Doyle ignored him. If, as he suspected, the troupe of fantastical creatures Murray was describing ceased to be harmless mirages and became flesh and bone, they would be in serious trouble. They had to reach the Chamber of Marvels before that happened, although he wasn’t sure what awaited them there. If Clayton’s idea of setting a trap had been successful, they would find the Invisible Man caught in the device Crookes had invented. Wells and Jane would also be there, and between them all they might come up with a solution. It was conceivable the creature knew how to use the book to put a stop to this mayhem and could be persuaded to reveal its secrets. Doyle knew how to help the creature overcome any reluctance he might have; all he needed was a few minutes alone with him and a heavy stone to crush his hands with. And if that got them nowhere, it was still possible they could find the solution on their own, in a flash of collective inspiration. Human beings rose to the occasion in moments of great crisis, and he doubted there could be a greater crisis than this . . . He breathed a sigh. Who was he trying to fool? According to Clayton, the most celebrated mathematicians in the land had pored over the book and had not been able to decipher a single page, so what chance did they have? They were doomed to perish along with the rest of the universe . . .
When they reached Marloes Road, they found the street blocked by a barricade of rubble. Doyle pulled up the carriage and observed with irritation the obstruction they would be forced to climb. The museum was not far, but this would certainly delay them. Stepping wearily down from the carriage, he began to scale the hillock, with Murray following him.
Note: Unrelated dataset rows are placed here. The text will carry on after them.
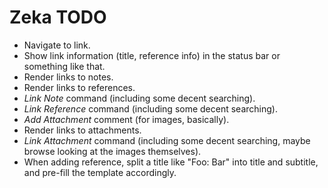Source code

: # Zeka TODO

* Navigate to link.
* Show link information (title, reference info) in the status bar or something
  like that.
* Render links to notes.
* Render links to references.
* *Link Note* command (including some decent searching).
* *Link Reference* command (including some decent searching).
* *Add Attachment* comment (for images, basically).
* Render links to attachments.
* *Link Attachment* command (including some decent searching, maybe browse
  looking at the images themselves).
* When adding reference, split a title like "Foo: Bar" into title and subtitle,
  and pre-fill the template accordingly.
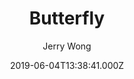 ---
layout: JamstackTheme
title: Butterfly
github: https://github.com/jerryc127/hexo-theme-butterfly
demo: https://jerryc.me/
author: Jerry Wong
ssg: Hexo
date: 2019-06-04T13:38:41.000Z
description: 'A Hexo Theme: Butterfly'
stale: false
disabled: false
disabled_reason: ''
---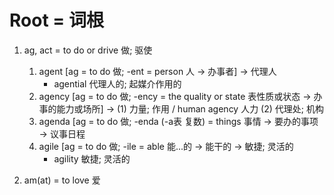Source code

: Root = 词根
=============

1. ag, act = to do or drive 做; 驱使

   1. agent [ag = to do 做; -ent = person 人 -> 办事者] -> 代理人
       * agential 代理人的; 起媒介作用的
   1. agency [ag = to do 做; -ency = the quality or state 表性质或状态 -> 办事的能力或场所] -> (1) 力量; 作用 / human agency 人力 (2) 代理处; 机构
   1. agenda [ag = to do 做; -enda (-a表 复数) = things 事情 -> 要办的事项 -> 议事日程
   1. agile [ag = to do 做; -ile = able 能...的 -> 能干的 -> 敏捷; 灵活的
       * agility 敏捷; 灵活的

1. am(at) = to love 爱
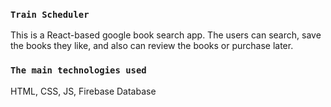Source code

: 
### `Train Scheduler`

This is a React-based google book search app. The users can search, save the books they like, and also can review the books or purchase later.

### `The main technologies used`

HTML, CSS, JS, Firebase Database



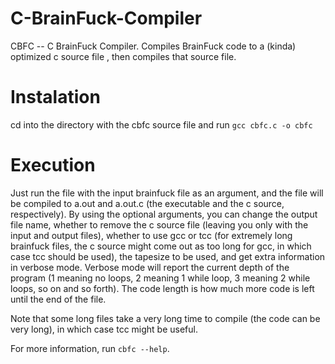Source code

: # C-BrainFuck-Compiler
CBFC -- C BrainFuck Compiler. Compiles BrainFuck code to a (kinda) optimized c source file , then compiles that source file.

# Instalation
cd into the directory with the cbfc source file and run
`gcc cbfc.c -o cbfc`

# Execution
Just run the file with the input brainfuck file as an argument, and the file will be compiled to a.out and a.out.c (the executable and the c source, respectively).
By using the optional arguments, you can change the output file name, whether to remove the c source file (leaving you only with the input and output files), whether to use gcc or tcc (for extremely long brainfuck files, the c source might come out as too long for gcc, in which case tcc should be used), the tapesize to be used, and get extra information in verbose mode.
Verbose mode will report the current depth of the program (1 meaning no loops, 2 meaning 1 while loop, 3 meaning 2 while loops, so on and so forth). The code length is how much more code is left until the end of the file.

Note that some long files take a very long time to compile (the code can be very long), in which case tcc might be useful.

For more information, run `cbfc --help`.

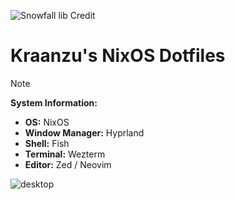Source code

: ![Snowfall lib Credit](https://img.shields.io/static/v1?logoColor=d8dee9&label=Built%20With&labelColor=5e81ac&message=Snowfall&color=d8dee9&style=for-the-badge)


# Kraanzu's NixOS Dotfiles


> [!NOTE]
>
> **System Information:**
>
> - **OS:** NixOS
> - **Window Manager:** Hyprland
> - **Shell:** Fish
> - **Terminal:** Wezterm
> - **Editor:** Zed / Neovim


![desktop](https://github.com/user-attachments/assets/a11827fb-b071-4e22-a930-05d26b24f331)
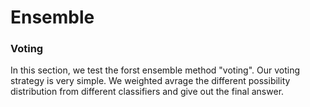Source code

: # Ensemble
### Voting
In this section, we test the forst ensemble method "voting".
Our voting strategy is very simple. We weighted avrage the different possibility distribution from different classifiers and give out the final answer.
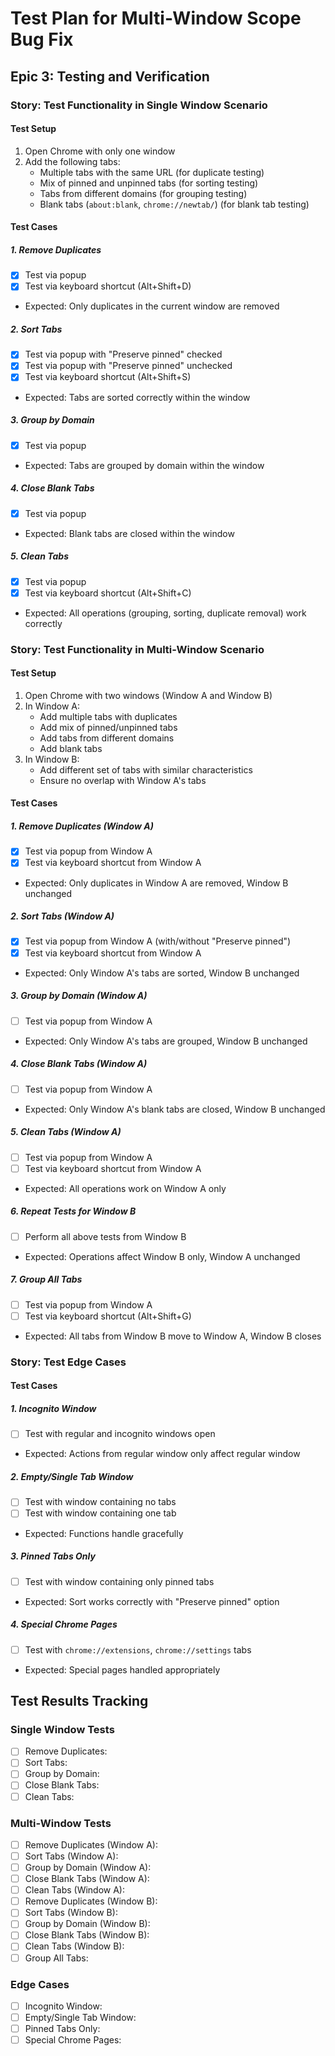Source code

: # Test Plan for Multi-Window Scope Bug Fix

## Epic 3: Testing and Verification

### Story: Test Functionality in Single Window Scenario

#### Test Setup
1. Open Chrome with only one window
2. Add the following tabs:
   - Multiple tabs with the same URL (for duplicate testing)
   - Mix of pinned and unpinned tabs (for sorting testing)
   - Tabs from different domains (for grouping testing)
   - Blank tabs (`about:blank`, `chrome://newtab/`) (for blank tab testing)

#### Test Cases

##### 1. Remove Duplicates
- [x] Test via popup
- [x] Test via keyboard shortcut (Alt+Shift+D)
- Expected: Only duplicates in the current window are removed

##### 2. Sort Tabs
- [x] Test via popup with "Preserve pinned" checked
- [x] Test via popup with "Preserve pinned" unchecked
- [x] Test via keyboard shortcut (Alt+Shift+S)
- Expected: Tabs are sorted correctly within the window

##### 3. Group by Domain
- [x] Test via popup
- Expected: Tabs are grouped by domain within the window

##### 4. Close Blank Tabs
- [x] Test via popup
- Expected: Blank tabs are closed within the window

##### 5. Clean Tabs
- [x] Test via popup
- [x] Test via keyboard shortcut (Alt+Shift+C)
- Expected: All operations (grouping, sorting, duplicate removal) work correctly

### Story: Test Functionality in Multi-Window Scenario

#### Test Setup
1. Open Chrome with two windows (Window A and Window B)
2. In Window A:
   - Add multiple tabs with duplicates
   - Add mix of pinned/unpinned tabs
   - Add tabs from different domains
   - Add blank tabs
3. In Window B:
   - Add different set of tabs with similar characteristics
   - Ensure no overlap with Window A's tabs

#### Test Cases

##### 1. Remove Duplicates (Window A)
- [x] Test via popup from Window A
- [x] Test via keyboard shortcut from Window A
- Expected: Only duplicates in Window A are removed, Window B unchanged

##### 2. Sort Tabs (Window A)
- [x] Test via popup from Window A (with/without "Preserve pinned")
- [x] Test via keyboard shortcut from Window A
- Expected: Only Window A's tabs are sorted, Window B unchanged

##### 3. Group by Domain (Window A)
- [ ] Test via popup from Window A
- Expected: Only Window A's tabs are grouped, Window B unchanged

##### 4. Close Blank Tabs (Window A)
- [ ] Test via popup from Window A
- Expected: Only Window A's blank tabs are closed, Window B unchanged

##### 5. Clean Tabs (Window A)
- [ ] Test via popup from Window A
- [ ] Test via keyboard shortcut from Window A
- Expected: All operations work on Window A only

##### 6. Repeat Tests for Window B
- [ ] Perform all above tests from Window B
- Expected: Operations affect Window B only, Window A unchanged

##### 7. Group All Tabs
- [ ] Test via popup from Window A
- [ ] Test via keyboard shortcut (Alt+Shift+G)
- Expected: All tabs from Window B move to Window A, Window B closes

### Story: Test Edge Cases

#### Test Cases

##### 1. Incognito Window
- [ ] Test with regular and incognito windows open
- Expected: Actions from regular window only affect regular window

##### 2. Empty/Single Tab Window
- [ ] Test with window containing no tabs
- [ ] Test with window containing one tab
- Expected: Functions handle gracefully

##### 3. Pinned Tabs Only
- [ ] Test with window containing only pinned tabs
- Expected: Sort works correctly with "Preserve pinned" option

##### 4. Special Chrome Pages
- [ ] Test with `chrome://extensions`, `chrome://settings` tabs
- Expected: Special pages handled appropriately

## Test Results Tracking

### Single Window Tests
- [ ] Remove Duplicates: 
- [ ] Sort Tabs: 
- [ ] Group by Domain: 
- [ ] Close Blank Tabs: 
- [ ] Clean Tabs: 

### Multi-Window Tests
- [ ] Remove Duplicates (Window A): 
- [ ] Sort Tabs (Window A): 
- [ ] Group by Domain (Window A): 
- [ ] Close Blank Tabs (Window A): 
- [ ] Clean Tabs (Window A): 
- [ ] Remove Duplicates (Window B): 
- [ ] Sort Tabs (Window B): 
- [ ] Group by Domain (Window B): 
- [ ] Close Blank Tabs (Window B): 
- [ ] Clean Tabs (Window B): 
- [ ] Group All Tabs: 

### Edge Cases
- [ ] Incognito Window: 
- [ ] Empty/Single Tab Window: 
- [ ] Pinned Tabs Only: 
- [ ] Special Chrome Pages: 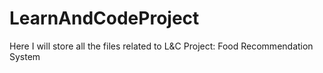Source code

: # LearnAndCodeProject
Here I will store all the files related to L&amp;C Project: Food Recommendation System
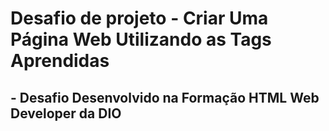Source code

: # Desafio de projeto - Criar Uma Página Web Utilizando as Tags Aprendidas
## - Desafio Desenvolvido na Formação HTML Web Developer da DIO
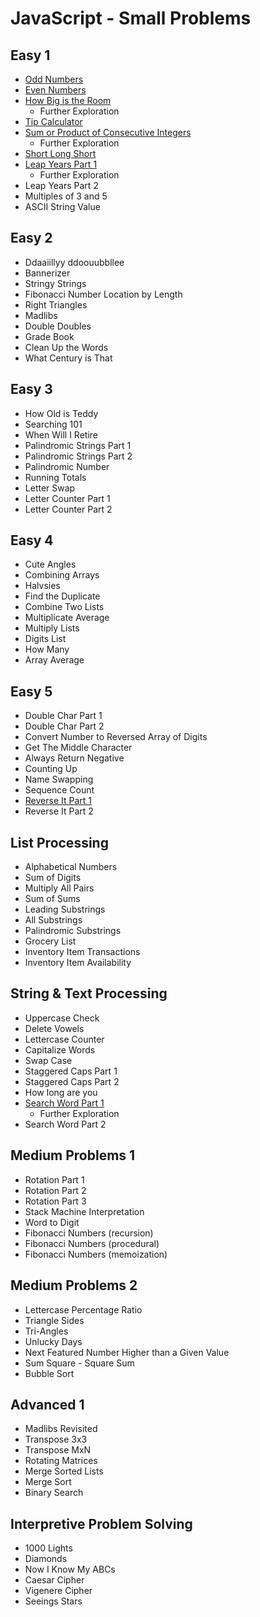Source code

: # JavaScript - Small Problems

## Easy 1

-   [Odd Numbers](odd_numbers.js)
-   [Even Numbers](even_numbers.js)
-   [How Big is the Room](how_big_is_the_room.js)
    -   Further Exploration
-   [Tip Calculator](tip_calculator.js)
-   [Sum or Product of Consecutive Integers](sum_or_product_of_consecutive_integers.js)
    -   Further Exploration
-   [Short Long Short](short_long_short.js)
-   [Leap Years Part 1](leap_years1.js)
    -   Further Exploration
-   Leap Years Part 2
-   Multiples of 3 and 5
-   ASCII String Value

## Easy 2

-   Ddaaiillyy ddoouubbllee
-   Bannerizer
-   Stringy Strings
-   Fibonacci Number Location by Length
-   Right Triangles
-   Madlibs
-   Double Doubles
-   Grade Book
-   Clean Up the Words
-   What Century is That

## Easy 3

-   How Old is Teddy
-   Searching 101
-   When Will I Retire
-   Palindromic Strings Part 1
-   Palindromic Strings Part 2
-   Palindromic Number
-   Running Totals
-   Letter Swap
-   Letter Counter Part 1
-   Letter Counter Part 2

## Easy 4

-   Cute Angles
-   Combining Arrays
-   Halvsies
-   Find the Duplicate
-   Combine Two Lists
-   Multiplicate Average
-   Multiply Lists
-   Digits List
-   How Many
-   Array Average

## Easy 5

-   Double Char Part 1
-   Double Char Part 2
-   Convert Number to Reversed Array of Digits
-   Get The Middle Character
-   Always Return Negative
-   Counting Up
-   Name Swapping
-   Sequence Count
-   [Reverse It Part 1](reverse_it.js)
-   Reverse It Part 2

## List Processing

-   Alphabetical Numbers
-   Sum of Digits
-   Multiply All Pairs
-   Sum of Sums
-   Leading Substrings
-   All Substrings
-   Palindromic Substrings
-   Grocery List
-   Inventory Item Transactions
-   Inventory Item Availability

## String & Text Processing

-   Uppercase Check
-   Delete Vowels
-   Lettercase Counter
-   Capitalize Words
-   Swap Case
-   Staggered Caps Part 1
-   Staggered Caps Part 2
-   How long are you
-   [Search Word Part 1](search_word.js)
    -   Further Exploration
-   Search Word Part 2

## Medium Problems 1

-   Rotation Part 1
-   Rotation Part 2
-   Rotation Part 3
-   Stack Machine Interpretation
-   Word to Digit
-   Fibonacci Numbers (recursion)
-   Fibonacci Numbers (procedural)
-   Fibonacci Numbers (memoization)

## Medium Problems 2

-   Lettercase Percentage Ratio
-   Triangle Sides
-   Tri-Angles
-   Unlucky Days
-   Next Featured Number Higher than a Given Value
-   Sum Square - Square Sum
-   Bubble Sort

## Advanced 1

-   Madlibs Revisited
-   Transpose 3x3
-   Transpose MxN
-   Rotating Matrices
-   Merge Sorted Lists
-   Merge Sort
-   Binary Search

## Interpretive Problem Solving

-   1000 Lights
-   Diamonds
-   Now I Know My ABCs
-   Caesar Cipher
-   Vigenere Cipher
-   Seeings Stars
When they reached the tiny summit, they saw that the rest of the street revealed the same devastation; as far as the eye could see it was littered with a layer of rubble and chunks of masonry. Treading gingerly, they started to make their way along it.
“How odd,” Doyle murmured, noticing that the buildings along either side of the street were intact.
Where did all that rubble come from? It was as though someone had brought it there simply to pave that stretch of Cromwell Road. They had scarcely walked a few yards when, on the corner of Gloucester Road, they glimpsed the clock tower of Big Ben lying at the end of the street like a severed fish head, flattening several buildings. Murray contemplated it with a mixture of suspicion and melancholy, which Doyle couldn’t help noticing. They proceeded to pick their way among the mounds of debris, and as they walked past the remains of a staircase sticking out of the rubble, a sound of clanking metal reached their ears on the breeze. The two men stopped in their tracks and squinted. Emerging from a cloud of black smoke at the end of the street, they saw a group of strange, vaguely human metallic creatures walking with a sinister swaying movement, propelled by what appeared to be miniature steam engines on their backs. Four of them were bearing a throne, on which another automaton sat stiffly, a crown on his iron head.